**Your goal:** From the entries below, please output exactly the lines starting at the one containing "boxes with the" and ending at the one containing "index space at", both included.

**Entries shown:**
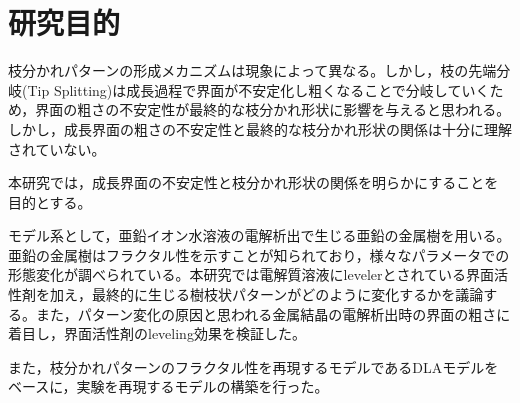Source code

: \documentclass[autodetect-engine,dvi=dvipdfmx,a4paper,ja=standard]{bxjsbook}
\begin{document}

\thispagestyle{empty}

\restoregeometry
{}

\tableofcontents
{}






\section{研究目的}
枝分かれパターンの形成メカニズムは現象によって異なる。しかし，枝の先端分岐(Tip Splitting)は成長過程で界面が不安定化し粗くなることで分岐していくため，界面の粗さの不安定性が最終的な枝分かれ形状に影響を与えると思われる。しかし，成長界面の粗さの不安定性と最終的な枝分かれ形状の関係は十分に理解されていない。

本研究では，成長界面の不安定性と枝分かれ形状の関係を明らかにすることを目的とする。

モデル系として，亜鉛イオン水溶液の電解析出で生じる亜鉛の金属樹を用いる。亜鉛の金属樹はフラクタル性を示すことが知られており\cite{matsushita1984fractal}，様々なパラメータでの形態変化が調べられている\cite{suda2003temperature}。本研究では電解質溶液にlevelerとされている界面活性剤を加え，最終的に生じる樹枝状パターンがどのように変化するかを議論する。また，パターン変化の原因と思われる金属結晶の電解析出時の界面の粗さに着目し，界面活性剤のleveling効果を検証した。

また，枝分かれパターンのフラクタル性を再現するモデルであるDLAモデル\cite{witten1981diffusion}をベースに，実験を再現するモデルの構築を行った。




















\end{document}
* * *
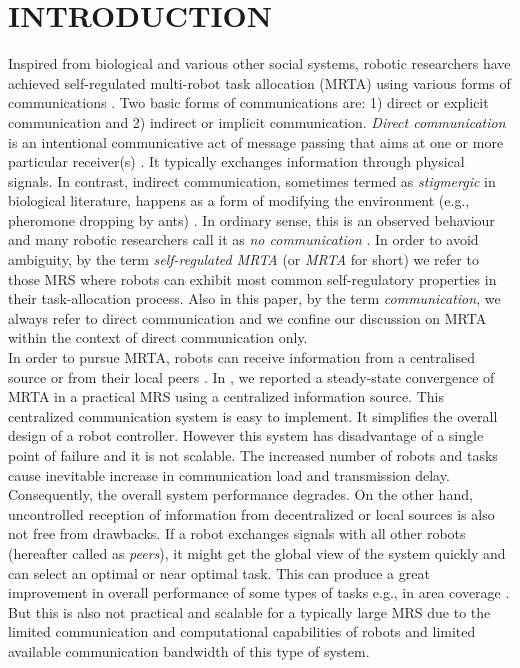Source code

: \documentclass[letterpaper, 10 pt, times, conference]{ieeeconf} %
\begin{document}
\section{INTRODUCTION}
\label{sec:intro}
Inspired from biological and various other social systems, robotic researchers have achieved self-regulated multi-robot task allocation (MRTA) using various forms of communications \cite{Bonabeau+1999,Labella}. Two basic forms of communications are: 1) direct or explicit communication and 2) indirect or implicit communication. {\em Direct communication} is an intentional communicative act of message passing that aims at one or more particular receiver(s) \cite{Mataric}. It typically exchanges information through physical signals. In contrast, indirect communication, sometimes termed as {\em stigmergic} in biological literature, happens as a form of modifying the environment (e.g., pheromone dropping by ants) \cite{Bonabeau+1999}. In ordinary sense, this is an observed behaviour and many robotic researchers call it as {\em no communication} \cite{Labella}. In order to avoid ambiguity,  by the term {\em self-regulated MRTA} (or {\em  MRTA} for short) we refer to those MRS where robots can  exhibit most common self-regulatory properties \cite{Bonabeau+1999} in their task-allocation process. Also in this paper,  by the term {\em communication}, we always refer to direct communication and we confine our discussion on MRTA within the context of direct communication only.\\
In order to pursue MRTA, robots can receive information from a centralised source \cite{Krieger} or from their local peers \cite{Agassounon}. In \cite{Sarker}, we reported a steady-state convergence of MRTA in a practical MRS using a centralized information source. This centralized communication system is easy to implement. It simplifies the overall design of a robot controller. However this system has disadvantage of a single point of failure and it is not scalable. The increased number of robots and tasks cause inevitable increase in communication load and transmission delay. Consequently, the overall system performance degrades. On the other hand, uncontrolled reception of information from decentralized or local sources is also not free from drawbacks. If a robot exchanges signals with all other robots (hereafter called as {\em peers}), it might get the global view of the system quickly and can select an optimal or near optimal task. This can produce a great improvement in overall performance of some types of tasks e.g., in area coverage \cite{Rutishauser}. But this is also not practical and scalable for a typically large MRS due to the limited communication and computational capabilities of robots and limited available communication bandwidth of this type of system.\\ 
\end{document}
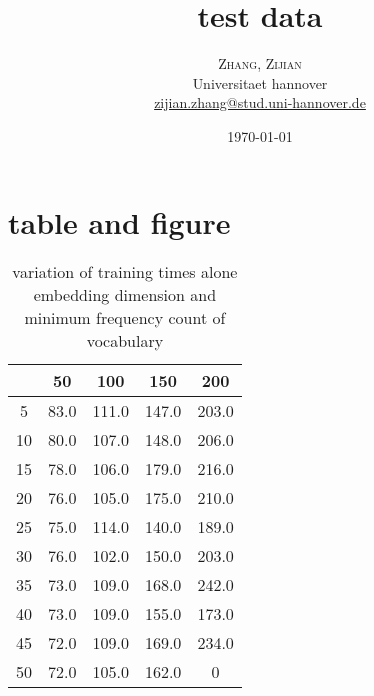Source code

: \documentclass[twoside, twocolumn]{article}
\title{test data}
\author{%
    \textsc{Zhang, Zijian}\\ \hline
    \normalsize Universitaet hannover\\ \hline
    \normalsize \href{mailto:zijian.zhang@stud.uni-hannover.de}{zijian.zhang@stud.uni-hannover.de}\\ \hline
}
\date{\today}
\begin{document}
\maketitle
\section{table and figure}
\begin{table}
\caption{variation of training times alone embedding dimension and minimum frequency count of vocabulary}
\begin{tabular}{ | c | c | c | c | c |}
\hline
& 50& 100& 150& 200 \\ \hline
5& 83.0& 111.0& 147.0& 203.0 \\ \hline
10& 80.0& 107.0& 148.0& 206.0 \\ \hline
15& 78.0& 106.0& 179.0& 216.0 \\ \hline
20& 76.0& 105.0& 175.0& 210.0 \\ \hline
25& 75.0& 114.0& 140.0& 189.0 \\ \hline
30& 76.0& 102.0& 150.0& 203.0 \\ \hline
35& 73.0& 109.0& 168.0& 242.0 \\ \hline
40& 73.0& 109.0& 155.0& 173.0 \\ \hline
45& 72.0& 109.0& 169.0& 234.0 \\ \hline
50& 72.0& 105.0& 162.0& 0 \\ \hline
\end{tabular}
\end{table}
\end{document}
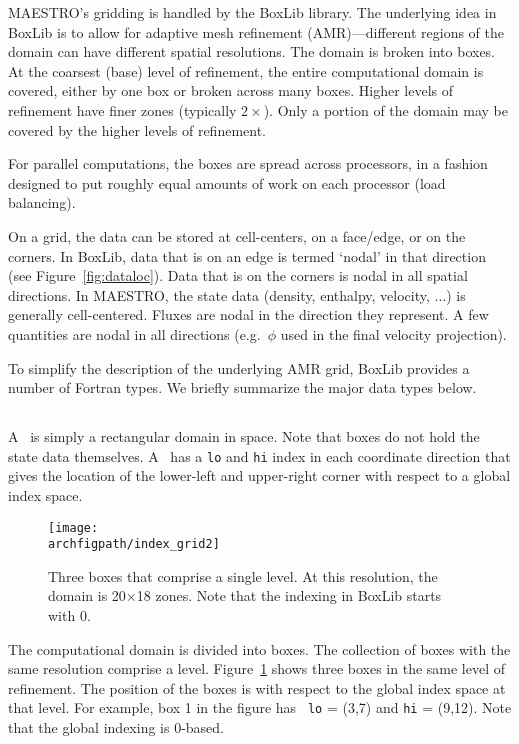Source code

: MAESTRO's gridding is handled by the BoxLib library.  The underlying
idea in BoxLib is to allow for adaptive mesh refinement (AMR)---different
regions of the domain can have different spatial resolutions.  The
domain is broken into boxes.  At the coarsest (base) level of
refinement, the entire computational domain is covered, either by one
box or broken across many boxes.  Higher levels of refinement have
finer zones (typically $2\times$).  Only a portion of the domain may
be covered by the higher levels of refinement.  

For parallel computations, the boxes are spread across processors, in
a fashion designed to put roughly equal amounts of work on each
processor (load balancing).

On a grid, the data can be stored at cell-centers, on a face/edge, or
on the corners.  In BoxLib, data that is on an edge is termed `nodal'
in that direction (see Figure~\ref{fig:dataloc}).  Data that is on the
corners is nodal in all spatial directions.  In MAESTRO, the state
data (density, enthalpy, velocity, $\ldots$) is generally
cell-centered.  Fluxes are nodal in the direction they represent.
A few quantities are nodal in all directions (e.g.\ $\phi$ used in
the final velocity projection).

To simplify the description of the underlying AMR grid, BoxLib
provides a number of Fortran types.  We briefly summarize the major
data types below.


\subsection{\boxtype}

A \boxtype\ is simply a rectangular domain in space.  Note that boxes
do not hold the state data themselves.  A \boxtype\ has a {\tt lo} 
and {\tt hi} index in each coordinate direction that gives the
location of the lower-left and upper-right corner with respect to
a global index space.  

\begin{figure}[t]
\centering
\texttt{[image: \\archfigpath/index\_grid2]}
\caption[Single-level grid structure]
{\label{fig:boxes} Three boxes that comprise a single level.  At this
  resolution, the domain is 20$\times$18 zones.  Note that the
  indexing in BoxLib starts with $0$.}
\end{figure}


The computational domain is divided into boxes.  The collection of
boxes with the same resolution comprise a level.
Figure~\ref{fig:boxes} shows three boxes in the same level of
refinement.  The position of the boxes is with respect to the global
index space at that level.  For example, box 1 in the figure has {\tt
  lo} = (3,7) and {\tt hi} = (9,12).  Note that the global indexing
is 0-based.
* * *
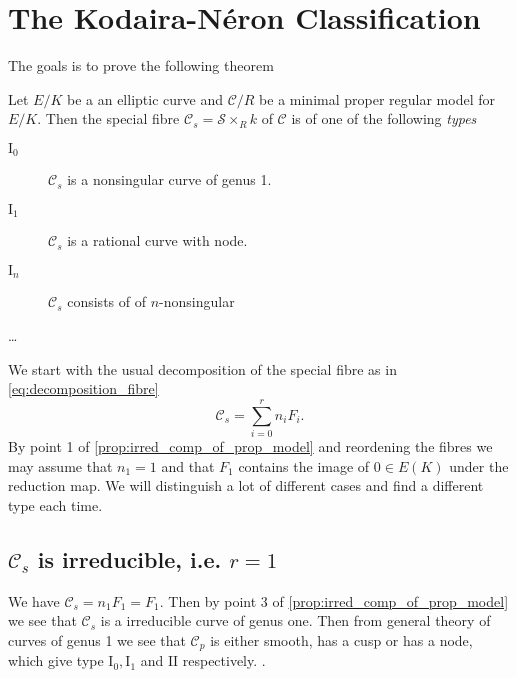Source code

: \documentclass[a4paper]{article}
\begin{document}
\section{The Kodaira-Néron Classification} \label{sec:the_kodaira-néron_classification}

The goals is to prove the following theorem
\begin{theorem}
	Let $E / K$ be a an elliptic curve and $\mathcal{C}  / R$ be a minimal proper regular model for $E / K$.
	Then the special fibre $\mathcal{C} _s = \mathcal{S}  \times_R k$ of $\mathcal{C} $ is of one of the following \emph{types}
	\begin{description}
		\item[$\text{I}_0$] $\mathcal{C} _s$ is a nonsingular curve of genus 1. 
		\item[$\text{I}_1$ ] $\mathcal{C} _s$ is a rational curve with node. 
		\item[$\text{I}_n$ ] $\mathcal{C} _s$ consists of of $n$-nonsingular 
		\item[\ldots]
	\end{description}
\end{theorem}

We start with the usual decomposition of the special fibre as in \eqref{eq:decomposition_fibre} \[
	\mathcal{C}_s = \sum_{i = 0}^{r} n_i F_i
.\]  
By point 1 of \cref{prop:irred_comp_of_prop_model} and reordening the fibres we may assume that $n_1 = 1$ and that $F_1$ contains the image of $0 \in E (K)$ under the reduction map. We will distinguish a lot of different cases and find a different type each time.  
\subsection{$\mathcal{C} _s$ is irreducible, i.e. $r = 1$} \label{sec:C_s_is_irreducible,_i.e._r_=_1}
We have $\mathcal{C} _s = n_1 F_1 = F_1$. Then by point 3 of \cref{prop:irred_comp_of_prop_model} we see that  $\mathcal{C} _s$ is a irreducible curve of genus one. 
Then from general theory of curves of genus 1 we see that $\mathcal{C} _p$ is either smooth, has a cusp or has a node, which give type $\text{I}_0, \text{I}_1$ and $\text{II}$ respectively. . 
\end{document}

**Response to this exercise:**
boxes with the same resolution comprise a level.
Figure~\ref{fig:boxes} shows three boxes in the same level of
refinement.  The position of the boxes is with respect to the global
index space at that level.  For example, box 1 in the figure has {\tt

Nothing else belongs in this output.